尽管在蛋白生物标志物发现领域中，基于MS的方法占主导，但是也出现了一些替代性策略，并获得了推广。例如，蛋白、抗体与组织微阵列（TMA）方法是进行蛋白检测和定量的高敏感靶向方案，并且具有多路复用（达 5000-路）能力，可以自动进行高通量样本分析。尽管在发现过程中，预定义靶点引入了一定水平的偏倚，但是基于亲和试剂阵列的方法，具有在不同的样本类型（例如组织、血浆、细胞系、生物液体/实体）中，对一些经验证疾病生物标志物进行监测的强大临床潜力。

已经出现了多种亲和试剂，为临床场景下生物标志物发现与开发提供支持。这些亲和试剂包括抗体（如O-link、Myriad、Kiloplex1000）与基于核酸的适配体（如Somascan）⁷。在这些阵列中，对蛋白水平进行定量的方法包括了传统免疫分析方案中使用的方法，以至更加先进的基于阵列平台的统计分析。 

蛋白微阵列主要有两种类型：

• 正相蛋白阵列（FPPA）
• 反相蛋白阵列（RPPA）

在FPPA（通常是指“抗体阵列”）中，将大量的针对不同蛋白靶点的亲和试剂（抗体），固定在玻璃阵列玻片上。将被试样本（例如裂解液、体液）铺在阵列上，然后通过标志二级抗体，对结合蛋白进行检测⁸。

在RPPA中，将被试样本点在玻璃阵列玻片上，然后将每个阵列与特定抗体相孵育。
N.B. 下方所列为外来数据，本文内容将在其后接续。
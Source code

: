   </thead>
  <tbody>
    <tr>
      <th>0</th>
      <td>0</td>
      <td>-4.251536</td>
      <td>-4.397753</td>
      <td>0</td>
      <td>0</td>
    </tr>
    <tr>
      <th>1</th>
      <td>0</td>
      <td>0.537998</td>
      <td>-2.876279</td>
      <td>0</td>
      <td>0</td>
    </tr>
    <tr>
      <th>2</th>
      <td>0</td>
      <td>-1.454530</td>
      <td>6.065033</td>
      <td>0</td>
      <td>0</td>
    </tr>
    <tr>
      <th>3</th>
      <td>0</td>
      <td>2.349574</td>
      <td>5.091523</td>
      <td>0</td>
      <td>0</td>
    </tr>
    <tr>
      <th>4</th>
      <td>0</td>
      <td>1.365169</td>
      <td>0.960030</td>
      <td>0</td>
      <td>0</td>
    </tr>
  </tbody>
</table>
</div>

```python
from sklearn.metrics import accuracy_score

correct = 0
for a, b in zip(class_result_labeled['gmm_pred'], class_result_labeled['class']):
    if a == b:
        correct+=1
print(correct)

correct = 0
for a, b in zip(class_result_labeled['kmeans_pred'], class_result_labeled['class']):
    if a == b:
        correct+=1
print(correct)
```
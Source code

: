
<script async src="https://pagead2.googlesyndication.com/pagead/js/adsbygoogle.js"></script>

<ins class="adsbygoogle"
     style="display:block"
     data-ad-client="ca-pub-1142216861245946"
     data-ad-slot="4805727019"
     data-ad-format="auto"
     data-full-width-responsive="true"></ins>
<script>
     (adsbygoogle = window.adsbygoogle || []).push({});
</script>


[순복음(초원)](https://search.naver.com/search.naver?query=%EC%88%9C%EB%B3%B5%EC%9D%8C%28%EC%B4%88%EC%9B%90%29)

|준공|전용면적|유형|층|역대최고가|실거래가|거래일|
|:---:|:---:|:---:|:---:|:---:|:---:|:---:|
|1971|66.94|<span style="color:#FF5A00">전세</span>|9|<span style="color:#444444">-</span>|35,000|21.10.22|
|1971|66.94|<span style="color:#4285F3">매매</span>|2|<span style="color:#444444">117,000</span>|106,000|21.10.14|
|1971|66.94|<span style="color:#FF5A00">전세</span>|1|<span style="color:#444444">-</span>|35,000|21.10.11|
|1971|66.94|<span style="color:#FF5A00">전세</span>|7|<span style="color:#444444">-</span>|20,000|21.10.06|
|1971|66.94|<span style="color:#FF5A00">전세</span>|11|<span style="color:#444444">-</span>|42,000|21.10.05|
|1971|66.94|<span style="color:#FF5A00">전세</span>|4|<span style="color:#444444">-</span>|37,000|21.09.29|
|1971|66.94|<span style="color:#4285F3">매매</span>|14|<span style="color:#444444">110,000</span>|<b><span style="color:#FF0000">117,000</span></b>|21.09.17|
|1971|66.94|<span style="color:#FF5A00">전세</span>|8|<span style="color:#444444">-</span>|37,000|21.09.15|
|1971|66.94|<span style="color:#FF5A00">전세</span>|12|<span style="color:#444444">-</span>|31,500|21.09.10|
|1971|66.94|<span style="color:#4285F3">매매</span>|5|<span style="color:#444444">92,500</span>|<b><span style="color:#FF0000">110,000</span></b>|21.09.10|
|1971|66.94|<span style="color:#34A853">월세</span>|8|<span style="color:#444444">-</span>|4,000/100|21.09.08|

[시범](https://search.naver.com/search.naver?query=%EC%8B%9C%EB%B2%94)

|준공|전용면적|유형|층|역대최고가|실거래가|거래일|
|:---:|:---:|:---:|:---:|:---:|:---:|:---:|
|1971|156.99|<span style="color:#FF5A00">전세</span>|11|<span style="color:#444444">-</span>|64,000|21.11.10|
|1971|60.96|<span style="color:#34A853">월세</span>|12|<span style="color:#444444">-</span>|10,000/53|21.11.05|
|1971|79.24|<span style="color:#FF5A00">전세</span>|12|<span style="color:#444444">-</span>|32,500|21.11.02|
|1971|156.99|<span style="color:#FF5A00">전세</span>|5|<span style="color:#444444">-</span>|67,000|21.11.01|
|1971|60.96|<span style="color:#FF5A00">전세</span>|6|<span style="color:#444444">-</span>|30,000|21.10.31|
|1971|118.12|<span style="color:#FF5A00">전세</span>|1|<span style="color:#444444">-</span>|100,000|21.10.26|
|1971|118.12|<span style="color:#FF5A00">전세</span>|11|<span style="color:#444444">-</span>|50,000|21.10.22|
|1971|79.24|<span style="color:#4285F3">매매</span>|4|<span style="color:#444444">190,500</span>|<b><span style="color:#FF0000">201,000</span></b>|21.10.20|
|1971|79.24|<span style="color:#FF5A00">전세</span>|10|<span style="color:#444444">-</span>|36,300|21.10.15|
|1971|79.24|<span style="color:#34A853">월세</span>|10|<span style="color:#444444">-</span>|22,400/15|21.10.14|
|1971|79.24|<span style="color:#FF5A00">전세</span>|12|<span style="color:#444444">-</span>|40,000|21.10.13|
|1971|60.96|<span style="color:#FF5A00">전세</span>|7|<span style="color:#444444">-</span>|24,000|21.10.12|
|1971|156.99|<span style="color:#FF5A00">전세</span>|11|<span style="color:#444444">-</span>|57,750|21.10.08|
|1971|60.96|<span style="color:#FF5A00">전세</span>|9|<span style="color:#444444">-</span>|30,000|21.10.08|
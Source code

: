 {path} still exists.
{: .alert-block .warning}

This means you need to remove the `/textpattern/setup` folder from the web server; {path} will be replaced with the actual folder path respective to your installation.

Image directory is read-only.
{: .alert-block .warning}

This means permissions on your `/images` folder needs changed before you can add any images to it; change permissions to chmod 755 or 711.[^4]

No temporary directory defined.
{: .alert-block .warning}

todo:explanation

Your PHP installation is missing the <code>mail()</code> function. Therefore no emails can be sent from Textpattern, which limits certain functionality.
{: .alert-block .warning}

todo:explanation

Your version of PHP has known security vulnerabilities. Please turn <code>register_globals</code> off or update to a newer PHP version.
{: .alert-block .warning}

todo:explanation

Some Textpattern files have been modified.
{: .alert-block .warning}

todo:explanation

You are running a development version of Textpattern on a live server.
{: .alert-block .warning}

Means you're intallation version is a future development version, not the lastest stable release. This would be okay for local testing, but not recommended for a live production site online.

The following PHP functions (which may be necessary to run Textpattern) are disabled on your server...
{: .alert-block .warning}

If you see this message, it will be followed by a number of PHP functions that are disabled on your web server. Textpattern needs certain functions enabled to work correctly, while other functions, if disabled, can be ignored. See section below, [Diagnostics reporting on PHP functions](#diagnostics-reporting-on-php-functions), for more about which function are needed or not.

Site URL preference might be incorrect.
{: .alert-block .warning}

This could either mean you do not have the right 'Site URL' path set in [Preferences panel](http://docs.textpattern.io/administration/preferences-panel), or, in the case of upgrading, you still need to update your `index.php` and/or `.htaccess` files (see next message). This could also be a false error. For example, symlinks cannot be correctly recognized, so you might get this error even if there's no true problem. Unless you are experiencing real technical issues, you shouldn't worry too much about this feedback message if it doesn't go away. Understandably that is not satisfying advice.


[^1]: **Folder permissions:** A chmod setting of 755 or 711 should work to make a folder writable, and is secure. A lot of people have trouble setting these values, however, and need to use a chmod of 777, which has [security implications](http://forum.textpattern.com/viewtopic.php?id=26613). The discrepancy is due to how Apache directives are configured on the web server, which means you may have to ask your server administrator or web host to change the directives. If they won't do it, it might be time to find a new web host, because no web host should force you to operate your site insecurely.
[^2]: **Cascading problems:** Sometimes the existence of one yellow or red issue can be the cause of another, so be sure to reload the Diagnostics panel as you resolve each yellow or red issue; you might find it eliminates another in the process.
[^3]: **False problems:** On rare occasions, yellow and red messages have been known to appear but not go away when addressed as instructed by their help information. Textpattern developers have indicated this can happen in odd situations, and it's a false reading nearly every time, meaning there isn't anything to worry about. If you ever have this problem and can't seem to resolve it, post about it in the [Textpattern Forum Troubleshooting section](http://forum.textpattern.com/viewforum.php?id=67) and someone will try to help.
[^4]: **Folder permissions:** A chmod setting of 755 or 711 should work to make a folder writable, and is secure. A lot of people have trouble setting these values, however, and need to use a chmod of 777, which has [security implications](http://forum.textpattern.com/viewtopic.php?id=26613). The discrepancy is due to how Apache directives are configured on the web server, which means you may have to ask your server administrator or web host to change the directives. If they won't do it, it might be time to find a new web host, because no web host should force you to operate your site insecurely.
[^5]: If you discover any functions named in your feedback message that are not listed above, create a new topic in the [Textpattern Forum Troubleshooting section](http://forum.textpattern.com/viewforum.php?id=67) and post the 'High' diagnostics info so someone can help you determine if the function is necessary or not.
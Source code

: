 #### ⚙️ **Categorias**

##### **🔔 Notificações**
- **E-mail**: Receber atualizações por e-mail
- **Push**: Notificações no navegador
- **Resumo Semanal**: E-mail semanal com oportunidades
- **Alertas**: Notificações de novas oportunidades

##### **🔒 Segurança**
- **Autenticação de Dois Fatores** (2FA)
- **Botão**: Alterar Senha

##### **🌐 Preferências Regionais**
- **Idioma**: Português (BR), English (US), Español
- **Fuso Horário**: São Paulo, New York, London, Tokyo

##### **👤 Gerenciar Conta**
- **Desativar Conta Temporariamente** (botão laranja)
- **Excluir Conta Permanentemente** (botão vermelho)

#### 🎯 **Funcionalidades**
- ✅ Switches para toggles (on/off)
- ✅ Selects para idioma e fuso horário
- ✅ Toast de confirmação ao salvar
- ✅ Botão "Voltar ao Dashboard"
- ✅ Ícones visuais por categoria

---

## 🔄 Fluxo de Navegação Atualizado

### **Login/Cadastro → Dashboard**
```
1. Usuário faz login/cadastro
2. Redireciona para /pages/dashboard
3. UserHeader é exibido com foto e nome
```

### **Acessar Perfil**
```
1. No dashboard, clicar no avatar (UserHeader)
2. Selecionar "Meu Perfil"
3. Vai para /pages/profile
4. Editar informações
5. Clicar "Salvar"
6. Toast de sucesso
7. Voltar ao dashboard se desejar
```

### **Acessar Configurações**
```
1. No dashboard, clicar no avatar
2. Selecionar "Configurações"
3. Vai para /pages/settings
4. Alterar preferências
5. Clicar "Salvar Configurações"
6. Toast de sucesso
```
使用这类蛋白微阵列，可以在一次测试中，测量大量样本中的一种蛋白，这对于癌症生物标志物发现与开发来说是重要的。还可以将来自同一裂解液的样本点在不同的阵列上，然后将这些阵列与不同的抗体相孵育，从而实现多路复用功能⁸。

与FPPA相比较，RPPA常常是首选，因为后者的信号检测仅需要一种抗体。另外，还可以在同一阵列玻片上，采用系列稀释的被试样本，对信号进行优化，以与分析的动态范围相拟合。这是重要的，因为抗体亲和力受蛋白浓度的影响⁹。

在临床上，RPPA平台已经展现出希望，特别是在与激光捕获微切割技术相联用，以评估不同的肿瘤细胞群时。例如，能够测量HER2受体、相关家族成员（EGFR和HER3）以及下游信号分子的总蛋白与磷酸化（活化）水平的RPPA，可以发现对pan-HER小分子抑制剂有应答的新患者亚组¹⁰。

基于抗体与亲和性的MS方法

基于抗体的蛋白质组学技术还可以与MS方法联用，实现兼具免疫分析和MS优势并且可以高灵敏度对大量蛋白进行快速分析的工作流。这些技术的例子包括抗体富集的选择反应检测（SRM）与亲和MS¹¹。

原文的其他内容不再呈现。